Nanodiamond plates as macroscale solid lubricant: A "non-layered" two-dimension material

Two-dimensional (2D) materials with a layered structure can realize extremely low coefficient of friction (COF) at the nanoscale or microscale. However, the highly ordered sliding interface is difficult to be obtained with conventional layered 2D materials, leading to a significantly higher COF at the macroscale. Hence, a novel strategy using "non-layered" 2D materials for macroscale lubrication is proposed in this study. As a "non-layered" 2D material, nanodiamond (ND) plates with thickness as low as several nanometers were used to fabricate solid lubrication coatings with thickness of approximately 3 mu m using drop casting method. The ND plates coating reduced the COF by 54.55% compared to that of the ND particles coating, and by 55.13 and 41.92% compared to graphene and MoS2 coatings, respectively.

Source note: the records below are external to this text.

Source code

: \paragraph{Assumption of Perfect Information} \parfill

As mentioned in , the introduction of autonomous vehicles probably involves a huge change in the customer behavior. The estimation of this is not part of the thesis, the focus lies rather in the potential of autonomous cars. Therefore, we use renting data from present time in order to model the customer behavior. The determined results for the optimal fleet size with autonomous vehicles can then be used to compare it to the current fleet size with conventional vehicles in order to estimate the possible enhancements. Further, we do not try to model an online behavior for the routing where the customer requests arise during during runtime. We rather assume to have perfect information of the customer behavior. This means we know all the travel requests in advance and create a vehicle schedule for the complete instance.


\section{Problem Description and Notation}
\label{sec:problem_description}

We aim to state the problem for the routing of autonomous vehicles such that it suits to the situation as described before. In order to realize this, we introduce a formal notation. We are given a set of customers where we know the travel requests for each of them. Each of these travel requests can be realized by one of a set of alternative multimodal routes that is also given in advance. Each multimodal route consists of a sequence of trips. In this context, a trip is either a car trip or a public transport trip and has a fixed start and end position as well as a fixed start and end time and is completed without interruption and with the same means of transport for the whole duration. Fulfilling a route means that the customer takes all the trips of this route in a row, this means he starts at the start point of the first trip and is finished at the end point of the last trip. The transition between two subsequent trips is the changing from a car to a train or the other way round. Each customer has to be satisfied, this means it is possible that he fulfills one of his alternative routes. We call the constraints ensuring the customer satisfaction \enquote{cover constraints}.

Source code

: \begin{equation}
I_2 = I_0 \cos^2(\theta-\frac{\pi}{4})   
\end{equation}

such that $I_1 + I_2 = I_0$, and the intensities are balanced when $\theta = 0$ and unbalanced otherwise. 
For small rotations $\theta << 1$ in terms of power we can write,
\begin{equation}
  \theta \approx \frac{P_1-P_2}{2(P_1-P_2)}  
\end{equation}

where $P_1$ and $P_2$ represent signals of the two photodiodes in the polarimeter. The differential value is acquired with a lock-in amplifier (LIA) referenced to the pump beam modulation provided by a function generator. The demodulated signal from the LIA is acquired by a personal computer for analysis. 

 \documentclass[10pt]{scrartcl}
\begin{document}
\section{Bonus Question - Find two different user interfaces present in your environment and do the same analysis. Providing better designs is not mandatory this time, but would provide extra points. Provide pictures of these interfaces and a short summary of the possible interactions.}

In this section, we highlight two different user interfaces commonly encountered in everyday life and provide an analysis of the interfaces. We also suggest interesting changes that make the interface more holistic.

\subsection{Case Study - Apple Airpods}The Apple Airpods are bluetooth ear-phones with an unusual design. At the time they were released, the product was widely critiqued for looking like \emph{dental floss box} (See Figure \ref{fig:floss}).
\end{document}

A transfer layer was formed on the ball surface and a tribofilm with ND plates highly aligned with the sliding direction was formed in the wear track, where the sliding between the ND plates or ND plates and the friction pairs dominates the lubrication performance. Most importantly, the wrinkles and wrapped edge sites commonly observed on layered 2D materials can be eliminated by the high mechanical performance of ND plates, leading to an ordered sliding interface, thus lowering the macroscale COF. This study provides implications for the development of macroscale lubrication systems with "non-layered" 2D materials for engineering applications.